Post by Senshu Yamaguchi on Aug 23, 2010 16:00:00 GMT -5
Name: Senshu "grave digger" yamaguchi Current Rank: 4th espada Desired Rank: 3rd espada Holder of desired rank:[/b no one in teh whole world
yoyo, insteada typin another story. arty, or who ever will be lookin at this. can u just read my posts at the espada meeting room plot thread. those are my most recent posts, and probably my best so far when it comes to non-fighting stuff. didnt want to type another story 4 nothin. thanx
Review: Senshu, your writing has deeply improved, more so than what it was a few months ago and for that im extremely proud. Its hard to believe that about a year ago you and me were posting one liners together. ^^
Unfortunately the skills that you have honed still need to be polished and the edges to be rounded. Your writing in general is very robotic, it doesnt really flow and this degrades the quality of your writing. I notice that you also tend to use alot of character dialogue, sometimes when it isnt even neccessary. Your use of punctuation is very basic, with a lot of full stops, a comma every now and then and no capital letters!
I notice at times your descriptive skills are pretty good, and nothing to shake a stick at. But other times your description is also very basic and i find myself prodding it with a stick to see if its dead or not.
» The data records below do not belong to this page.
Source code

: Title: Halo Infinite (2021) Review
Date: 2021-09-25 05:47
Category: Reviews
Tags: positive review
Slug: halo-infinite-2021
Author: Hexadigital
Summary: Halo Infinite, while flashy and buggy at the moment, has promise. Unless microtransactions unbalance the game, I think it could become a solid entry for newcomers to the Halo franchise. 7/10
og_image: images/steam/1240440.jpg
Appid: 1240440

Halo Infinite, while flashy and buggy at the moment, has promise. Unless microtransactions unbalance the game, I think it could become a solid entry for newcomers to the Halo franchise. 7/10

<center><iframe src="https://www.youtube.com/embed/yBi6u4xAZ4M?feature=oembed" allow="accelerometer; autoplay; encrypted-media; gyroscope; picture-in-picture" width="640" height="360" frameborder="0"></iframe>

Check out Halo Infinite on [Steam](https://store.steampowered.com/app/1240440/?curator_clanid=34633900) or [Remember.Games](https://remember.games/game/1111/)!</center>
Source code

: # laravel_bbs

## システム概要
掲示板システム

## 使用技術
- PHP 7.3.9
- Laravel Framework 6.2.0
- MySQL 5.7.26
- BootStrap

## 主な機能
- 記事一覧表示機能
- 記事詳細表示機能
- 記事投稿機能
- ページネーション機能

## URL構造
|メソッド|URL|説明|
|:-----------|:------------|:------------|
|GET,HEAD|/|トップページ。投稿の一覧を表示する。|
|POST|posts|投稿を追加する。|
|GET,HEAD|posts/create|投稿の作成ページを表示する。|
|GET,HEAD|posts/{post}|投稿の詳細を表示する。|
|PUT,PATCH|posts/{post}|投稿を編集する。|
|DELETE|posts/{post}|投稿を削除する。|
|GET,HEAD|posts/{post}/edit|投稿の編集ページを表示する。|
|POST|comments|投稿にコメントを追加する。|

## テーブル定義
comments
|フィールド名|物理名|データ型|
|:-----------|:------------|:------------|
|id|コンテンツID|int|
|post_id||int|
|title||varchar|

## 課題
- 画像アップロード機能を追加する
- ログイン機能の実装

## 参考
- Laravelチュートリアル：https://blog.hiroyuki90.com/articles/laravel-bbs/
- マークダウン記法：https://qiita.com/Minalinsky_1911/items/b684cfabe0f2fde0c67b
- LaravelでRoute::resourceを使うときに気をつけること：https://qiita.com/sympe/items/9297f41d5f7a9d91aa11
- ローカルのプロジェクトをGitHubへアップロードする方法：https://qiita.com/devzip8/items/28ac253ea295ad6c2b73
Something that is very out of place in your posts is the use of the word "Thinking:" and then adding whateve Senshu is thinking at that time. This causes it to seem more like a script to a play than a story.
Finally, there are a few of your posts that seem like you havent even tried. They consist of three to four lines and arent very bountiful in any of the aspects of a writer we look for.
Advice: In order to solve your very choppy paragraph structure, and prevent your writing from sounding so robotic i suggest using connective words rather than spamming full stops and commas. Also, when writing character speech stop and think for a second. Can you come up with another way of getting your characters message cross without using as many words ? For your punctuation problem i can only advise that you look up the different uses of punctuation and try to apply that to your writing and please dont forget the capital letters, they are a vital tool for a good writer.
When it comes to description, dont be afraid to go all out. Just think about the thing your describing, does it look similar to something else ? If so try and describe it with that in mind. You might also want to try using personification which means giving inanimate objects human characteristics while still suggesting the fact that they arent living beings.
Lastly, rather than simply placing Senshu thoughts in a seperate "Thinking:" area, try including them within your paragraphs and link them with other sentences.
Verdict: Im sorry Senshu but your writing still needs a lot more work if you want to be tricera espada so im afraid that this request will be denied.